↓

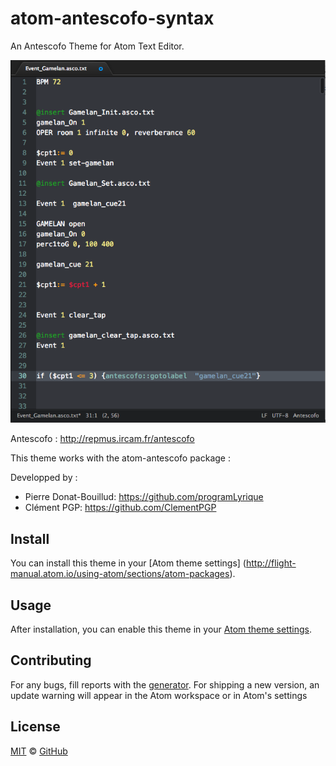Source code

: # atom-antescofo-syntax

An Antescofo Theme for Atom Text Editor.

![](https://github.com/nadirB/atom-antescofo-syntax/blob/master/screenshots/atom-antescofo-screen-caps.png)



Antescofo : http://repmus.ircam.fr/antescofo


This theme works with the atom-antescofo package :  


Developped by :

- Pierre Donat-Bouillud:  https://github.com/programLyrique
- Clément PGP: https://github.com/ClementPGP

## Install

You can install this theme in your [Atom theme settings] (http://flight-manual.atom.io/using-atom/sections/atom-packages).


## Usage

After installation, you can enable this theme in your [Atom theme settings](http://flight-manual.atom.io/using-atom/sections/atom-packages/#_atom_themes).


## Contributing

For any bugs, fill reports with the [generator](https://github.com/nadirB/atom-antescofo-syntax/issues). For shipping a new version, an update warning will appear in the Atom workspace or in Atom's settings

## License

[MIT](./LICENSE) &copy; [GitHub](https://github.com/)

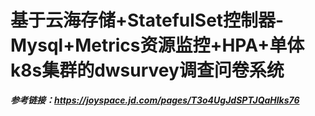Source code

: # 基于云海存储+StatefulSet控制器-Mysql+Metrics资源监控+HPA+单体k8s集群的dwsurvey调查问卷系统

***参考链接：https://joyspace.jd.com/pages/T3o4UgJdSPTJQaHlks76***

↑
↓

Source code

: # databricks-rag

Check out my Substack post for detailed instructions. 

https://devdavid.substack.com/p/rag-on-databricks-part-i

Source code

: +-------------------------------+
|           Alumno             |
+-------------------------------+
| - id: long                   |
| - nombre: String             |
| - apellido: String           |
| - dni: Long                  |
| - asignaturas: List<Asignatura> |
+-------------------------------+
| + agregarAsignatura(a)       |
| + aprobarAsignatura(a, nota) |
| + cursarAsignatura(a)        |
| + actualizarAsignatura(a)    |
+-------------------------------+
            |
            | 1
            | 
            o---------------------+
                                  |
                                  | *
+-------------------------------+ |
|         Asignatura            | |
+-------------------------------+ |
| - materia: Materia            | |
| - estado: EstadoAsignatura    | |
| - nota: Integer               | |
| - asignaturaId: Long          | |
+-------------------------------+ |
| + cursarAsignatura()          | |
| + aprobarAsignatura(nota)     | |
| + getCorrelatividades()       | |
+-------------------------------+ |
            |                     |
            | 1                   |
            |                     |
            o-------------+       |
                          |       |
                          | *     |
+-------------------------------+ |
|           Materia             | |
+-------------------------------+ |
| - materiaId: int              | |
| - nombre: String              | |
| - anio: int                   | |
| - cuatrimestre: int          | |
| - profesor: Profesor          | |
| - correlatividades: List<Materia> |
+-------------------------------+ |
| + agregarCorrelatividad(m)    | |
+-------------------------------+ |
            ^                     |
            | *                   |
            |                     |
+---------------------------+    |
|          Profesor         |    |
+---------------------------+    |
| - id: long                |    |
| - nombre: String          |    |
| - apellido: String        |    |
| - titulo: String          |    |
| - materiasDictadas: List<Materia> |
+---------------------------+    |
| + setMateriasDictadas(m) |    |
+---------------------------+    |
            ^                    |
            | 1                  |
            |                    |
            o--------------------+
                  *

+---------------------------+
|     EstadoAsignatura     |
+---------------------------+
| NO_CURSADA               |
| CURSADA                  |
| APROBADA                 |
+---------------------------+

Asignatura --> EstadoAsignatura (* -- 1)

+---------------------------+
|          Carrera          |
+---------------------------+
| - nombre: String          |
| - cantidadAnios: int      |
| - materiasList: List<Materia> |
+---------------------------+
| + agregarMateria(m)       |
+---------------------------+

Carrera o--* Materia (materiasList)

↑

### Goal of the exercise
What are the lines above that hold the string "manual"? Copy them.

### Answer for the task
You can install this theme in your [Atom theme settings] (http://flight-manual.atom.io/using-atom/sections/atom-packages).
After installation, you can enable this theme in your [Atom theme settings](http://flight-manual.atom.io/using-atom/sections/atom-packages/#_atom_themes).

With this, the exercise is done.